# Task
Which of the lines in the data below contain the string "reference"? Copy each of them.

──────────────────────────────

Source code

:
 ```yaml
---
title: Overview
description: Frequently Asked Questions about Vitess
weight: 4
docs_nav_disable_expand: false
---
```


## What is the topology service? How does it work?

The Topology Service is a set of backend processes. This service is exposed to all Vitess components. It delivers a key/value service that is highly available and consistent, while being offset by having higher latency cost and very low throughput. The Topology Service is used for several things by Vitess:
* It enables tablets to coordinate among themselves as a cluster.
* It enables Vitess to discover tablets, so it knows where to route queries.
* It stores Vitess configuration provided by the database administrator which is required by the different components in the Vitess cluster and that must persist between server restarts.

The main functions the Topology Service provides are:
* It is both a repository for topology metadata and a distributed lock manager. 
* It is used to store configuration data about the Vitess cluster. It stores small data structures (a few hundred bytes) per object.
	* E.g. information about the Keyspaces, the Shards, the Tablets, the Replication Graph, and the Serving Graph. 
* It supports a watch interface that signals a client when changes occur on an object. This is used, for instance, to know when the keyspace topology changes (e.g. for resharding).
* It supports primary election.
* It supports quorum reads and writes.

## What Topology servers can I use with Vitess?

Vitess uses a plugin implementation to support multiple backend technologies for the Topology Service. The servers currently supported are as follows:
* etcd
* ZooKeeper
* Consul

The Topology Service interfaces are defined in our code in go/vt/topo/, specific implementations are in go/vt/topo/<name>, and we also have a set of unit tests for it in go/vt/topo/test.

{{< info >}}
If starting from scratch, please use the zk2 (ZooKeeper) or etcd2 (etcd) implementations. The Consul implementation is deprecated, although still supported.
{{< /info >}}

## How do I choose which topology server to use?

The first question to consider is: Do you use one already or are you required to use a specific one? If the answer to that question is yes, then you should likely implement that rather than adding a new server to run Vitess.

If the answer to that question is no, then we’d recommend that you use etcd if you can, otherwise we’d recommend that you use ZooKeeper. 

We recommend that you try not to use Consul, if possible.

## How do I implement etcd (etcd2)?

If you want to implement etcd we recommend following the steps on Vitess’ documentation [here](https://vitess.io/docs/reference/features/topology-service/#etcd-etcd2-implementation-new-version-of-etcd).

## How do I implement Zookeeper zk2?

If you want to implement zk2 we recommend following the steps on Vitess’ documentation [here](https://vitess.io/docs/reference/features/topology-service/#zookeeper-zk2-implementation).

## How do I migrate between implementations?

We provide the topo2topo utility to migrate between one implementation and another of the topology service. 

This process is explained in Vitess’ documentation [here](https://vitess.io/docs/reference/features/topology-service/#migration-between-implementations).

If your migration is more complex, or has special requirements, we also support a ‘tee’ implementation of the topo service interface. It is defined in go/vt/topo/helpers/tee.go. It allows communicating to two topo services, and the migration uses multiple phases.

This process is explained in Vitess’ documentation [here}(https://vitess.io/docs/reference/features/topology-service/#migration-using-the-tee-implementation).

──────────────────────────────

# Answer
If you want to implement etcd we recommend following the steps on Vitess’ documentation [here](https://vitess.io/docs/reference/features/topology-service/#etcd-etcd2-implementation-new-version-of-etcd).
If you want to implement zk2 we recommend following the steps on Vitess’ documentation [here](https://vitess.io/docs/reference/features/topology-service/#zookeeper-zk2-implementation).
This process is explained in Vitess’ documentation [here](https://vitess.io/docs/reference/features/topology-service/#migration-between-implementations).
This process is explained in Vitess’ documentation [here}(https://vitess.io/docs/reference/features/topology-service/#migration-using-the-tee-implementation).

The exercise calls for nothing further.